◆ Directions for this task
Print every entry below exactly, leaving out the pictures.

◆ Data provided
>>

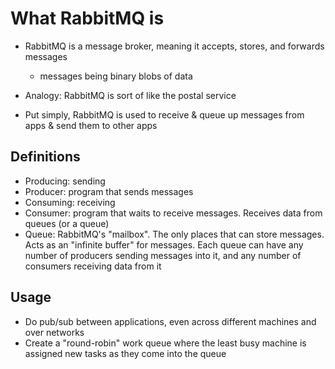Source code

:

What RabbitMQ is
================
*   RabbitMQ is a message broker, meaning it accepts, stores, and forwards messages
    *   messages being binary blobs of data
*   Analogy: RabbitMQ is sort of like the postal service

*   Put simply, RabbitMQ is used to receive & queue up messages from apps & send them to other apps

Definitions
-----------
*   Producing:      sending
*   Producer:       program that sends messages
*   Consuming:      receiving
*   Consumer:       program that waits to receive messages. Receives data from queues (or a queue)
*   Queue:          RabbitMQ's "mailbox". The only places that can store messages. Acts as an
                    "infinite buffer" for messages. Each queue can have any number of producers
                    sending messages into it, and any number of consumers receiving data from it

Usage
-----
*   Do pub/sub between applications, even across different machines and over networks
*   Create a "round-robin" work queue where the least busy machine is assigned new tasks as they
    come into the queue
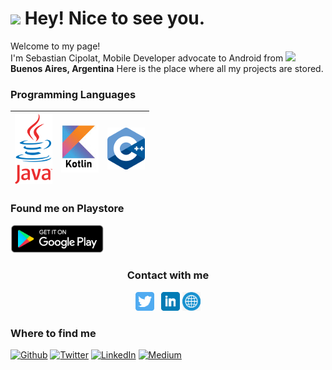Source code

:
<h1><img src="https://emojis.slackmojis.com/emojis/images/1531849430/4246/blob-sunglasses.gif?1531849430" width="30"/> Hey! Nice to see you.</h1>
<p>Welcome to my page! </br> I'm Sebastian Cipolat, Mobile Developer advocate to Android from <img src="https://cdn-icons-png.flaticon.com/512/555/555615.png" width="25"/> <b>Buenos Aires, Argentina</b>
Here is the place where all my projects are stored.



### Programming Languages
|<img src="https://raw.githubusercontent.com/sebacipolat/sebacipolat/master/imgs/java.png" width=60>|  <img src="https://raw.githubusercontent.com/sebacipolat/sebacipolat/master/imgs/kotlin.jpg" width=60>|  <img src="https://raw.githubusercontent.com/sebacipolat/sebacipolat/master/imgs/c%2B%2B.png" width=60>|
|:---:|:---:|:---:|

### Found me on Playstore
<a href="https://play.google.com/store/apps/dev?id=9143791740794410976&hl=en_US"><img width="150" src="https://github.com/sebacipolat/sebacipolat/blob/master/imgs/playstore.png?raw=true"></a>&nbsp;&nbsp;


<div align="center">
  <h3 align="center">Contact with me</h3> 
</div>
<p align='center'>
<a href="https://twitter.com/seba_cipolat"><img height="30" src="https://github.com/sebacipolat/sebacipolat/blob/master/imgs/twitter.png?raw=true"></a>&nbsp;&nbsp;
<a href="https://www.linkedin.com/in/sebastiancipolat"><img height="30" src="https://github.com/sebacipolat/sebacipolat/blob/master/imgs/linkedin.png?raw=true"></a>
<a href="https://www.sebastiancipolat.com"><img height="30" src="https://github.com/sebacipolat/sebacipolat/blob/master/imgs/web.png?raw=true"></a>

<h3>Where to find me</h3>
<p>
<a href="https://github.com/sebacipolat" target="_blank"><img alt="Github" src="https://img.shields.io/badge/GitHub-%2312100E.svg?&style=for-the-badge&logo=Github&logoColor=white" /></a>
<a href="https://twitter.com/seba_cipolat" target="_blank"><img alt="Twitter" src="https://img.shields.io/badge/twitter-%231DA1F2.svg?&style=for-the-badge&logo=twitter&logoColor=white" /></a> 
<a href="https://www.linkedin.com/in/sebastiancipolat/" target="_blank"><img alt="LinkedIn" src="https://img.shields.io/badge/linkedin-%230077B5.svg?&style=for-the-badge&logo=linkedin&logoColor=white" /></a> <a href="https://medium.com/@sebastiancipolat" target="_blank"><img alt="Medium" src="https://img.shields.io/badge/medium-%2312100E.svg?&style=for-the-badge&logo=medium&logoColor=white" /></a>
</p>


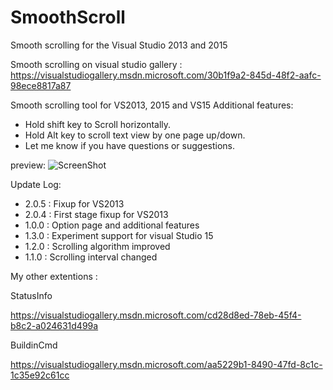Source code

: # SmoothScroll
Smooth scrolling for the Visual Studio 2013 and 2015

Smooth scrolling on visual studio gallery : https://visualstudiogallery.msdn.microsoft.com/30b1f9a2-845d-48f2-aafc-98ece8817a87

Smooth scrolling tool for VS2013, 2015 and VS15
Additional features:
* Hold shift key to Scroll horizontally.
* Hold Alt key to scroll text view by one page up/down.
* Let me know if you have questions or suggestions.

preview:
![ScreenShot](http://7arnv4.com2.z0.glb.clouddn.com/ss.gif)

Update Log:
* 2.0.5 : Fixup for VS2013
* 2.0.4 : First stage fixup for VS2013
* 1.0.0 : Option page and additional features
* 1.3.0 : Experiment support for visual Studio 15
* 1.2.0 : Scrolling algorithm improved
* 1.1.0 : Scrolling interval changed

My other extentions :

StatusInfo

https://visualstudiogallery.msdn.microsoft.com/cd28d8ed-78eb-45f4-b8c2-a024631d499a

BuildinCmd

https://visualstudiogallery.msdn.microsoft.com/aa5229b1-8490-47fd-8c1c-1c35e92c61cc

<<

◆ Exercise output
Source code

:

What RabbitMQ is
================
*   RabbitMQ is a message broker, meaning it accepts, stores, and forwards messages
    *   messages being binary blobs of data
*   Analogy: RabbitMQ is sort of like the postal service

*   Put simply, RabbitMQ is used to receive & queue up messages from apps & send them to other apps

Definitions
-----------
*   Producing:      sending
*   Producer:       program that sends messages
*   Consuming:      receiving
*   Consumer:       program that waits to receive messages. Receives data from queues (or a queue)
*   Queue:          RabbitMQ's "mailbox". The only places that can store messages. Acts as an
                    "infinite buffer" for messages. Each queue can have any number of producers
                    sending messages into it, and any number of consumers receiving data from it

Usage
-----
*   Do pub/sub between applications, even across different machines and over networks
*   Create a "round-robin" work queue where the least busy machine is assigned new tasks as they
    come into the queue
Source code

:
<h1><img src="https://emojis.slackmojis.com/emojis/images/1531849430/4246/blob-sunglasses.gif?1531849430" width="30"/> Hey! Nice to see you.</h1>
<p>Welcome to my page! </br> I'm Sebastian Cipolat, Mobile Developer advocate to Android from <img src="https://cdn-icons-png.flaticon.com/512/555/555615.png" width="25"/> <b>Buenos Aires, Argentina</b>
Here is the place where all my projects are stored.



### Programming Languages
|<img src="https://raw.githubusercontent.com/sebacipolat/sebacipolat/master/imgs/java.png" width=60>|  <img src="https://raw.githubusercontent.com/sebacipolat/sebacipolat/master/imgs/kotlin.jpg" width=60>|  <img src="https://raw.githubusercontent.com/sebacipolat/sebacipolat/master/imgs/c%2B%2B.png" width=60>|
|:---:|:---:|:---:|

### Found me on Playstore
<a href="https://play.google.com/store/apps/dev?id=9143791740794410976&hl=en_US"><img width="150" src="https://github.com/sebacipolat/sebacipolat/blob/master/imgs/playstore.png?raw=true"></a>&nbsp;&nbsp;


<div align="center">
  <h3 align="center">Contact with me</h3> 
</div>
<p align='center'>
<a href="https://twitter.com/seba_cipolat"><img height="30" src="https://github.com/sebacipolat/sebacipolat/blob/master/imgs/twitter.png?raw=true"></a>&nbsp;&nbsp;
<a href="https://www.linkedin.com/in/sebastiancipolat"><img height="30" src="https://github.com/sebacipolat/sebacipolat/blob/master/imgs/linkedin.png?raw=true"></a>
<a href="https://www.sebastiancipolat.com"><img height="30" src="https://github.com/sebacipolat/sebacipolat/blob/master/imgs/web.png?raw=true"></a>

<h3>Where to find me</h3>
<p>
<a href="https://github.com/sebacipolat" target="_blank"><img alt="Github" src="https://img.shields.io/badge/GitHub-%2312100E.svg?&style=for-the-badge&logo=Github&logoColor=white" /></a>
<a href="https://twitter.com/seba_cipolat" target="_blank"><img alt="Twitter" src="https://img.shields.io/badge/twitter-%231DA1F2.svg?&style=for-the-badge&logo=twitter&logoColor=white" /></a> 
<a href="https://www.linkedin.com/in/sebastiancipolat/" target="_blank"><img alt="LinkedIn" src="https://img.shields.io/badge/linkedin-%230077B5.svg?&style=for-the-badge&logo=linkedin&logoColor=white" /></a> <a href="https://medium.com/@sebastiancipolat" target="_blank"><img alt="Medium" src="https://img.shields.io/badge/medium-%2312100E.svg?&style=for-the-badge&logo=medium&logoColor=white" /></a>
</p>


Source code

: # SmoothScroll
Smooth scrolling for the Visual Studio 2013 and 2015

Smooth scrolling on visual studio gallery : https://visualstudiogallery.msdn.microsoft.com/30b1f9a2-845d-48f2-aafc-98ece8817a87

Smooth scrolling tool for VS2013, 2015 and VS15
Additional features:
* Hold shift key to Scroll horizontally.
* Hold Alt key to scroll text view by one page up/down.
* Let me know if you have questions or suggestions.

preview:
![ScreenShot](http://7arnv4.com2.z0.glb.clouddn.com/ss.gif)

Update Log:
* 2.0.5 : Fixup for VS2013
* 2.0.4 : First stage fixup for VS2013
* 1.0.0 : Option page and additional features
* 1.3.0 : Experiment support for visual Studio 15
* 1.2.0 : Scrolling algorithm improved
* 1.1.0 : Scrolling interval changed

My other extentions :

StatusInfo

https://visualstudiogallery.msdn.microsoft.com/cd28d8ed-78eb-45f4-b8c2-a024631d499a

BuildinCmd

https://visualstudiogallery.msdn.microsoft.com/aa5229b1-8490-47fd-8c1c-1c35e92c61cc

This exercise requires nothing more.